* WHAT IS REQUIRED:
Repeat the records exactly. Leave out the pictures.
::: ENTRIES PROVIDED :::
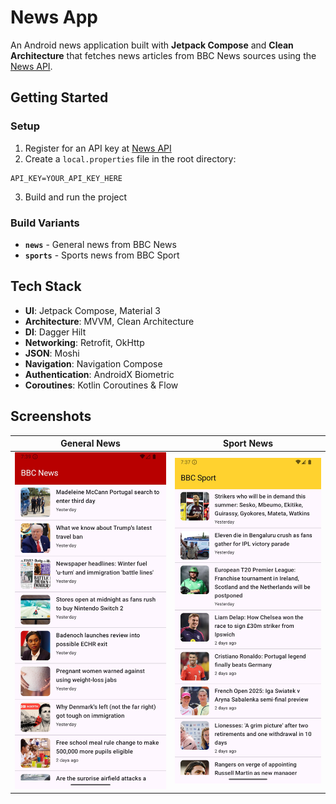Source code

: # News App

An Android news application built with **Jetpack Compose** and **Clean Architecture** that fetches news articles from BBC News sources using the [News API](https://newsapi.org/).

## Getting Started

### Setup
1. Register for an API key at [News API](https://newsapi.org/register)
2. Create a `local.properties` file in the root directory:
```properties
API_KEY=YOUR_API_KEY_HERE
```
3. Build and run the project

### Build Variants
- **`news`** - General news from BBC News
- **`sports`** - Sports news from BBC Sport

## Tech Stack

- **UI**: Jetpack Compose, Material 3
- **Architecture**: MVVM, Clean Architecture
- **DI**: Dagger Hilt
- **Networking**: Retrofit, OkHttp
- **JSON**: Moshi
- **Navigation**: Navigation Compose
- **Authentication**: AndroidX Biometric
- **Coroutines**: Kotlin Coroutines & Flow

## Screenshots

|            General News            |                   Sport News                   |
|:----------------------------------:|:----------------------------------------------:|
| ![News](screenshots/news_app.jpeg) | ![Sport News](screenshots/sport_news_app.jpeg) |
:::
* SOLUTION TO THIS PROBLEM:
Source code

: # News App

An Android news application built with **Jetpack Compose** and **Clean Architecture** that fetches news articles from BBC News sources using the [News API](https://newsapi.org/).

## Getting Started

### Setup
1. Register for an API key at [News API](https://newsapi.org/register)
2. Create a `local.properties` file in the root directory:
```properties
API_KEY=YOUR_API_KEY_HERE
```
3. Build and run the project

### Build Variants
- **`news`** - General news from BBC News
- **`sports`** - Sports news from BBC Sport

## Tech Stack

- **UI**: Jetpack Compose, Material 3
- **Architecture**: MVVM, Clean Architecture
- **DI**: Dagger Hilt
- **Networking**: Retrofit, OkHttp
- **JSON**: Moshi
- **Navigation**: Navigation Compose
- **Authentication**: AndroidX Biometric
- **Coroutines**: Kotlin Coroutines & Flow

## Screenshots

|            General News            |                   Sport News                   |
|:----------------------------------:|:----------------------------------------------:|
| ![News](screenshots/news_app.jpeg) | ![Sport News](screenshots/sport_news_app.jpeg) |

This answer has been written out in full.